The way an employer defines a worker matters – the worker can be either an employee or an independent contractor. The advantages and disadvantages accompany both of these two classifications. An employer, however, benefits when it classifies a worker as an independent contractor rather than an employee. So, sometimes, an employer may take advantage of the independent contractor status to your detriment. Usually, an employee is misclassified if he or she is paid in cash only, paid by the company or personal check without the employer deducting payroll taxes, forcing an employee to create a corporation or LLC, etc.

At Sirmabekian Law, we know the tactics employers use to deny workers full benefits of employment. We also know the law. We will review your case and advise you if your employer has improperly classified you as an employee or as an independent contractor. Here, we answer questions our clients often ask us at the beginning of their consultation, like:

  • How does California define employee versus independent contractor, and what do these definitions mean?
  • Why Would Employers Classify a Worker the Wrong Status?
  • How Do You Know if You Qualify as an Employee versus an Independent Contractor in Los Angeles?
  • What are the Consequences When an Employer Misclassifies You?

If you have specific questions, contact us today to schedule a free initial consultation.

California law specifies which workers qualify as employees and which qualify as independent contractors. In addition to the difference in definitions, these two classifications carry different protections, freedoms, benefits, and disadvantages.


California Labor Code § 3351 states that an

“Employee” means every person in the service of an employer under any appointment or contract of hire or apprenticeship, express or implied, oral or written, whether lawfully or unlawfully employed…

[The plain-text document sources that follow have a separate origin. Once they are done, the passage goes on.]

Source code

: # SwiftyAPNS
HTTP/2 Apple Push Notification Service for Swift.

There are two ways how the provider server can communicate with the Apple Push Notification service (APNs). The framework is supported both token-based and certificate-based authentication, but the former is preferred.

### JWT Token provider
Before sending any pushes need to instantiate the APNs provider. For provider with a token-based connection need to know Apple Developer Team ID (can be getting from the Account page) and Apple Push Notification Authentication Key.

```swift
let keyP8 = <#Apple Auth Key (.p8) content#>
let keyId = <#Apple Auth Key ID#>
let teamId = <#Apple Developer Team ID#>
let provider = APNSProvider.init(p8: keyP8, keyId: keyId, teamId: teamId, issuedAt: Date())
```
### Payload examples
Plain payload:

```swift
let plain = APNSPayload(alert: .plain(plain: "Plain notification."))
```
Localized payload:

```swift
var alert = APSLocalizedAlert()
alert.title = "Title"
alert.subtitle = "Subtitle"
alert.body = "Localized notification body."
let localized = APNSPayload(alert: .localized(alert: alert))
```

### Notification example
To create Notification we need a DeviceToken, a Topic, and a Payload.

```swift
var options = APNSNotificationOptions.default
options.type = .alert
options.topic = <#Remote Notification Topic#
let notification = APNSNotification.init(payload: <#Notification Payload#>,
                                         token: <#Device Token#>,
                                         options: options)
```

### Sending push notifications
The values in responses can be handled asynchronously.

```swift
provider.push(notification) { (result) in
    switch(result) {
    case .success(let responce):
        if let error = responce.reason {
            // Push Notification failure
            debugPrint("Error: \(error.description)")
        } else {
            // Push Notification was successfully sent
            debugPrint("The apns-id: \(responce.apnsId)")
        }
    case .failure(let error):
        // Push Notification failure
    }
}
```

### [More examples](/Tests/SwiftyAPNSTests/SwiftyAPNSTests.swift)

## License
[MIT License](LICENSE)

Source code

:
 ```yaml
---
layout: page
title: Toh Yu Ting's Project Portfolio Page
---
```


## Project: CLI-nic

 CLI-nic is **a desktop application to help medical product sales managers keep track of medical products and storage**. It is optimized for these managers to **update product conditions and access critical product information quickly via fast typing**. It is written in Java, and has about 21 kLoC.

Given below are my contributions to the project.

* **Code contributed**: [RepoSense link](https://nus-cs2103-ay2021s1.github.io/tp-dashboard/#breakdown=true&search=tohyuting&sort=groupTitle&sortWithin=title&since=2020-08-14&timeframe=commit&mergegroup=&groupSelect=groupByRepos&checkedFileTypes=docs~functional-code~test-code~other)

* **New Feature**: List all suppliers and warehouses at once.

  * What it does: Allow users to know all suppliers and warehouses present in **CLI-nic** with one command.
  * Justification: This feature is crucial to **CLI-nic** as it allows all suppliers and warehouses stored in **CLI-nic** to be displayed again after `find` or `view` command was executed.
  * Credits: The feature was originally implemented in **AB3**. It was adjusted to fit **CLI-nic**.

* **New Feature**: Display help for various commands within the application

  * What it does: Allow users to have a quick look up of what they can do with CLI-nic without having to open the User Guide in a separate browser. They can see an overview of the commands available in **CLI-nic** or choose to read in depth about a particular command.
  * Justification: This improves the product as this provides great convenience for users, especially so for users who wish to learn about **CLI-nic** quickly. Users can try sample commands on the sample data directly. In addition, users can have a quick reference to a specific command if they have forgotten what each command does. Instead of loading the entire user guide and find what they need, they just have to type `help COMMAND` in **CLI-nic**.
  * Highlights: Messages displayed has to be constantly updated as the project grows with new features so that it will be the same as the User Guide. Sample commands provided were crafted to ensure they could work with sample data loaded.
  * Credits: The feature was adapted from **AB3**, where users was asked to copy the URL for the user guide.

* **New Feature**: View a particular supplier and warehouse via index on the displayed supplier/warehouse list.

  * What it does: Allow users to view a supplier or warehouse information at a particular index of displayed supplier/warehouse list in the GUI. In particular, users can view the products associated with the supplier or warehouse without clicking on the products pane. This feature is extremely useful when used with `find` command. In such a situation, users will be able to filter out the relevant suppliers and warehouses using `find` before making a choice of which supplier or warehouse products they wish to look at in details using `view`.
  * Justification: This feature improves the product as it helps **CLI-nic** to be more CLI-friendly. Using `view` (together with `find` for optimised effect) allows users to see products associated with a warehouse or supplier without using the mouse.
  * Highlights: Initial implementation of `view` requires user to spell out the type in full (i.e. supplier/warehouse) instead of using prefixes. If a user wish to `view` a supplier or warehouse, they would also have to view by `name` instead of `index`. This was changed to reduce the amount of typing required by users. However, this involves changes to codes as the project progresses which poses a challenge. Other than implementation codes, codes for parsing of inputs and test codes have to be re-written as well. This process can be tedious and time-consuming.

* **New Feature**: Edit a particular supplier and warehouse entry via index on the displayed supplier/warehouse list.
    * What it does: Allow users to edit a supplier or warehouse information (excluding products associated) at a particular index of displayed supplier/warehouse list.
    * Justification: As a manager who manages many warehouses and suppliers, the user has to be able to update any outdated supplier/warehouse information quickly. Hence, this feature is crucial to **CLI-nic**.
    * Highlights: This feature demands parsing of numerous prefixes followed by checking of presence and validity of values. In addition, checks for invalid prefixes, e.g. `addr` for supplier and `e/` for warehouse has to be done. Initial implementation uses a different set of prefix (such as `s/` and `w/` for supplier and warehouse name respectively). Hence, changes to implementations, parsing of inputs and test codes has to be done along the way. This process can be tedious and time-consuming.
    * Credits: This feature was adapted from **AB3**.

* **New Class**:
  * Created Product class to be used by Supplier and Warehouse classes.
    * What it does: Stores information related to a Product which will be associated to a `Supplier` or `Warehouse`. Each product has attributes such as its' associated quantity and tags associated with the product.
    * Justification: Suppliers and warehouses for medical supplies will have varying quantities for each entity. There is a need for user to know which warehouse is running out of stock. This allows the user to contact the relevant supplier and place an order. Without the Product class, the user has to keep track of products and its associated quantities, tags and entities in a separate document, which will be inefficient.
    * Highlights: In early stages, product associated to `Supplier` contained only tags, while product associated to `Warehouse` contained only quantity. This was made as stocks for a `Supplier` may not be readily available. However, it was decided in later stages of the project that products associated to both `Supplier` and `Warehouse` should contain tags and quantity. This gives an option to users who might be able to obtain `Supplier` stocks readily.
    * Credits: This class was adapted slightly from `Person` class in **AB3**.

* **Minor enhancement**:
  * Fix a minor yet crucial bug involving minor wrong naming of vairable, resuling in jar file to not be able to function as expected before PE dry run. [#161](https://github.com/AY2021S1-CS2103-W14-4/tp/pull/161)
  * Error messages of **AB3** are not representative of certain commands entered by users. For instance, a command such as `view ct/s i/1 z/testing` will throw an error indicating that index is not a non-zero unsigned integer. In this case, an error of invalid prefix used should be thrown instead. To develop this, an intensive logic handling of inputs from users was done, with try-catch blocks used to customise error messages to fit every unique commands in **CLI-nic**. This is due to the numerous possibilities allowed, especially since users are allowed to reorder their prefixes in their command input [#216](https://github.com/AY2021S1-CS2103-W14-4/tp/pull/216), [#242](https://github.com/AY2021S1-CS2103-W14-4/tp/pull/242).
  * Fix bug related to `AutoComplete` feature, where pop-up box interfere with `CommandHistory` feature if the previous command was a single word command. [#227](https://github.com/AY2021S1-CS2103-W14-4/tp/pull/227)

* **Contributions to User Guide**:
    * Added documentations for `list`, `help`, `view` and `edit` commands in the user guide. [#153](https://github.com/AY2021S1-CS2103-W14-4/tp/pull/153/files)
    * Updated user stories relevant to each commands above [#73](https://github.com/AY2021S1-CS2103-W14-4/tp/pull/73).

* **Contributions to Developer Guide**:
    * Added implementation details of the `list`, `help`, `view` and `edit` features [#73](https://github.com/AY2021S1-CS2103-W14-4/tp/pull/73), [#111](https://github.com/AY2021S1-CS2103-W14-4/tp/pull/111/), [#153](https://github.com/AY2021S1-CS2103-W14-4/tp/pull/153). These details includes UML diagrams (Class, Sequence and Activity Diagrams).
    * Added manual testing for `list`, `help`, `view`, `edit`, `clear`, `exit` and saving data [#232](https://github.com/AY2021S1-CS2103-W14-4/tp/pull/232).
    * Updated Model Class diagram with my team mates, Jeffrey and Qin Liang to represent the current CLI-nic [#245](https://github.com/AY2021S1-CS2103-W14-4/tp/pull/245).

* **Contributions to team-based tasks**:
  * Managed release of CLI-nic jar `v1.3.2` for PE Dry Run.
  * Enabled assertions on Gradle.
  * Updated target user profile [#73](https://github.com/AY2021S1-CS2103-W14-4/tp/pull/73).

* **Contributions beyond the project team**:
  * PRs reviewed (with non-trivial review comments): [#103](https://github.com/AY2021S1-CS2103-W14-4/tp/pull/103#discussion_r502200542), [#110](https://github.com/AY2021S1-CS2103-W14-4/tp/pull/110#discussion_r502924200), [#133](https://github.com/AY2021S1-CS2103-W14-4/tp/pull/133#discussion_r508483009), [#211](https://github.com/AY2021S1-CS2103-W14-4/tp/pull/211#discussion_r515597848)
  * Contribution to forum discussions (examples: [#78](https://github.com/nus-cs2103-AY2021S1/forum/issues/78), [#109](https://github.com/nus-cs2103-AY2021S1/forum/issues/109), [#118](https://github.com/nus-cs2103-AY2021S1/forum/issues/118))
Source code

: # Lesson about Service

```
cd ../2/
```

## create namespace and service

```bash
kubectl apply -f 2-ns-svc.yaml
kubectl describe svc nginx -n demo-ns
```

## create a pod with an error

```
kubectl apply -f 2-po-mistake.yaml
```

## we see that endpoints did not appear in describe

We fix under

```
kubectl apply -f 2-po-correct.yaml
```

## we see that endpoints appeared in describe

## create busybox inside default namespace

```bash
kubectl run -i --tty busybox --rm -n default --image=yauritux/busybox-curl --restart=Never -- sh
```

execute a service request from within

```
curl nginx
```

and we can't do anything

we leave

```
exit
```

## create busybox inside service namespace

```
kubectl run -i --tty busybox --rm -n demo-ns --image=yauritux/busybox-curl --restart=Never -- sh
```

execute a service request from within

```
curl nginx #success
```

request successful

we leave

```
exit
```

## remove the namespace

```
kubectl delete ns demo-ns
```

The importance of employee classification is the rights that flow from it. As an employee, your employer must abide by California’s extensive wages and hours laws. California employment laws protect an employee’s right to:

Employees often benefit from other things, like vacation leave, medical leave, health insurance, and other compensation/benefit packages. Plus, the employer is also responsible for things, like:

  • withholding state and federal income and payroll taxes from an employee’s wages;
  • ensuring employees work under safe conditions;
  • providing workers’ compensation for all eligible employees;
  • paying for unemployment benefits; and, among other responsibilities,
  • allowing employees to take family or medical leave in accordance with the law.

Independent Contractors

California Labor Code § 3353 states that an

“Independent contractor” means any person who renders service for a specified recompense for a specified result, under the control of his principal as to the result of his work only and not as to the means by which such result is accomplished.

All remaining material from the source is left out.